*Problem statement*
Check each line of the listing for the word "Thinking" and report the ones that have it.

*Provided data*

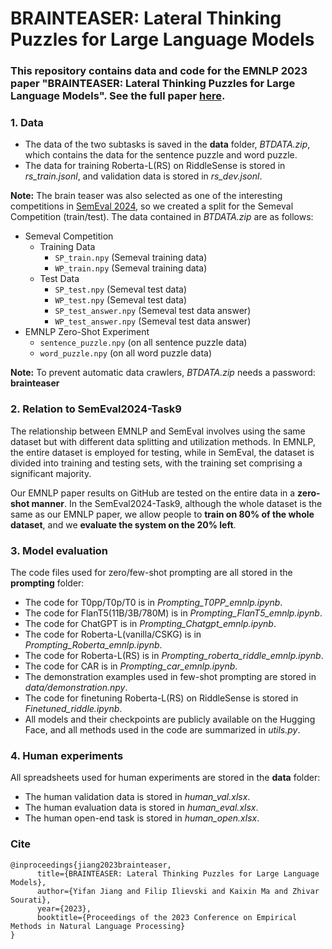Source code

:# BRAINTEASER: Lateral Thinking Puzzles for Large Language Models

### This repository contains data and code for the EMNLP 2023 paper "BRAINTEASER: Lateral Thinking Puzzles for Large Language Models". See the full paper [here](https://arxiv.org/abs/2310.05057).
### 1. **Data**
* The data of the two subtasks is saved in the **data** folder, *BTDATA.zip*, which contains the data for the sentence puzzle and word puzzle. 
* The data for training Roberta-L(RS) on RiddleSense is stored in *rs_train.jsonl*, and validation data is stored in *rs_dev.jsonl*.

**Note:** The brain teaser was also selected as one of the interesting competitions in [SemEval 2024](https://brainteasersem.github.io/), so we created a split for the Semeval Competition (train/test). The data contained in *BTDATA.zip* are as follows:

- Semeval Competition
  - Training Data
    - `SP_train.npy` (Semeval training data)
    - `WP_train.npy` (Semeval training data)
  - Test Data
    - `SP_test.npy` (Semeval test data)
    - `WP_test.npy` (Semeval test data)
    - `SP_test_answer.npy` (Semeval test data answer)
    - `WP_test_answer.npy` (Semeval test data answer)
- EMNLP Zero-Shot Experiment
  - `sentence_puzzle.npy` (on all sentence puzzle data)
  - `word_puzzle.npy` (on all word puzzle data)





**Note:** To prevent automatic data crawlers, *BTDATA.zip* needs a password: **brainteaser**

### 2. **Relation to SemEval2024-Task9**

The relationship between EMNLP and SemEval involves using the same dataset but with different data splitting and utilization methods. In EMNLP, the entire dataset is employed for testing, while in SemEval, the dataset is divided into training and testing sets, with the training set comprising a significant majority. 

Our EMNLP paper results on GitHub are tested on the entire data in a **zero-shot manner**. In the SemEval2024-Task9, although the whole dataset is the same as our EMNLP paper, we allow people to **train on 80% of the whole dataset**, and we **evaluate the system on the 20% left**. 

### 3. **Model evaluation**
The code files used for zero/few-shot prompting are all stored in the **prompting** folder:  
* The code for T0pp/T0p/T0 is in *Prompting_T0PP_emnlp.ipynb*.
* The code for FlanT5(11B/3B/780M) is in *Prompting_FlanT5_emnlp.ipynb*.
* The code for ChatGPT is in *Prompting_Chatgpt_emnlp.ipynb*.
* The code for Roberta-L(vanilla/CSKG) is in *Prompting_Roberta_emnlp.ipynb*.
* The code for Roberta-L(RS) is in *Prompting_roberta_riddle_emnlp.ipynb*.
* The code for CAR is in *Prompting_car_emnlp.ipynb*.
* The demonstration examples used in few-shot prompting are stored in *data/demonstration.npy*.
* The code for finetuning Roberta-L(RS) on RiddleSense is stored in *Finetuned_riddle.ipynb*.
* All models and their checkpoints are publicly available on the Hugging Face, and all methods used in the code are summarized in *utils.py*.
### 4. **Human experiments**
All spreadsheets used for human experiments are stored in the **data** folder:
* The human validation data is stored in *human_val.xlsx*.
* The human evaluation data is stored in *human_eval.xlsx*.
* The human open-end task is stored in *human_open.xlsx*.

### Cite
```
@inproceedings{jiang2023brainteaser,
      title={BRAINTEASER: Lateral Thinking Puzzles for Large Language Models}, 
      author={Yifan Jiang and Filip Ilievski and Kaixin Ma and Zhivar Sourati},
      year={2023},
      booktitle={Proceedings of the 2023 Conference on Empirical Methods in Natural Language Processing}
}
```

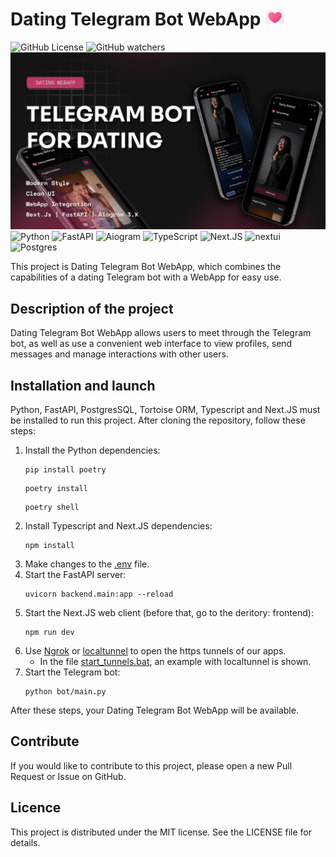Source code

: # Dating Telegram Bot WebApp  <img width=32 src="./assets/logo.png">

![GitHub License](https://img.shields.io/github/license/AlexanderLukash/dating-telegram-bot-webapp)
![GitHub watchers](https://img.shields.io/github/watchers/AlexanderLukash/dating-telegram-bot-webapp)
<img src="./assets/cover.png">
![Python](https://img.shields.io/badge/-Python-070404?style=for-the-badge&logo=python)
![FastAPI](https://img.shields.io/badge/-Fastapi-070404?style=for-the-badge&logo=fastapi)
![Aiogram](https://img.shields.io/badge/-Aiogram-070404?style=for-the-badge&logo=telegram)
![TypeScript](https://img.shields.io/badge/-typescript-070404?style=for-the-badge&logo=typescript)
![Next.JS](https://img.shields.io/badge/-next.Js-070404?style=for-the-badge&logo=nextdotjs)
![nextui](https://img.shields.io/badge/-nextui-070404?style=for-the-badge&logo=nextui)
![Postgres](https://img.shields.io/badge/-Postgresql-070404?style=for-the-badge&logo=postgresql)

This project is Dating Telegram Bot WebApp, which combines the capabilities of a dating Telegram bot with a WebApp for
easy use.

## Description of the project

Dating Telegram Bot WebApp allows users to meet through the Telegram bot, as well as use a convenient web interface to
view profiles, send messages and manage interactions with other users.

## Installation and launch

Python, FastAPI, PostgresSQL, Tortoise ORM, Typescript and Next.JS must be installed to run this project. After cloning
the repository, follow these steps:

1. Install the Python dependencies:
    ```
    pip install poetry
    ```
    ```
    poetry install
    ```
    ```
    poetry shell
    ```
2. Install Typescript and Next.JS dependencies:
    ```
    npm install
    ```
3. Make changes to the [.env](/.env.example) file.
4. Start the FastAPI server:
    ```
    uvicorn backend.main:app --reload
    ```
5. Start the Next.JS web client (before that, go to the deritory: frontend):
    ```
    npm run dev
    ```
6. Use [Ngrok](https://ngrok.com/) or [localtunnel](https://theboroer.github.io/localtunnel-www/) to open the https
   tunnels of our apps.
    - In the file [start_tunnels.bat](start_tunnels.bat), an example with localtunnel is shown.
7. Start the Telegram bot:
    ```
    python bot/main.py
    ```

After these steps, your Dating Telegram Bot WebApp will be available.

## Contribute

If you would like to contribute to this project, please open a new Pull Request or Issue on GitHub.

## Licence

This project is distributed under the MIT license. See the LICENSE file for details.
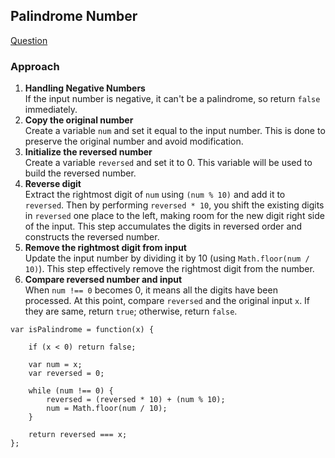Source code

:## Palindrome Number

[Question](https://leetcode.com/problems/palindrome-number/)

### Approach
1. **Handling Negative Numbers**<br>
If the input number is negative, it can't be a palindrome, so return `false` immediately.
2. **Copy the original number**<br>
Create a variable `num` and set it equal to the input number. This is done to preserve the original number and avoid modification.
3. **Initialize the reversed number**<br>
Create a variable `reversed` and set it to 0. This variable will be used to build the reversed number.
4. **Reverse digit**<br>
Extract the rightmost digit of `num` using `(num % 10)` and add it to `reversed`. Then by performing `reversed * 10`, you shift the existing digits in `reversed` one place to the left, making room for the new digit right side of the input. This step accumulates the digits in reversed order and constructs the reversed number.
5. **Remove the rightmost digit from input**<br>
Update the input number by dividing it by 10 (using `Math.floor(num / 10)`). This step effectively remove the rightmost digit from the number.
6. **Compare reversed number and input**<br>
When `num !== 0` becomes 0, it means all the digits have been processed. At this point, compare `reversed` and the original input `x`. If they are same, return `true`; otherwise, return `false`.

```
var isPalindrome = function(x) {

    if (x < 0) return false;

    var num = x;
    var reversed = 0;
    
    while (num !== 0) {
        reversed = (reversed * 10) + (num % 10);
        num = Math.floor(num / 10);
    }
  
    return reversed === x;
};
```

*Answer space*
:# BRAINTEASER: Lateral Thinking Puzzles for Large Language Models
### This repository contains data and code for the EMNLP 2023 paper "BRAINTEASER: Lateral Thinking Puzzles for Large Language Models". See the full paper [here](https://arxiv.org/abs/2310.05057).
      title={BRAINTEASER: Lateral Thinking Puzzles for Large Language Models}, 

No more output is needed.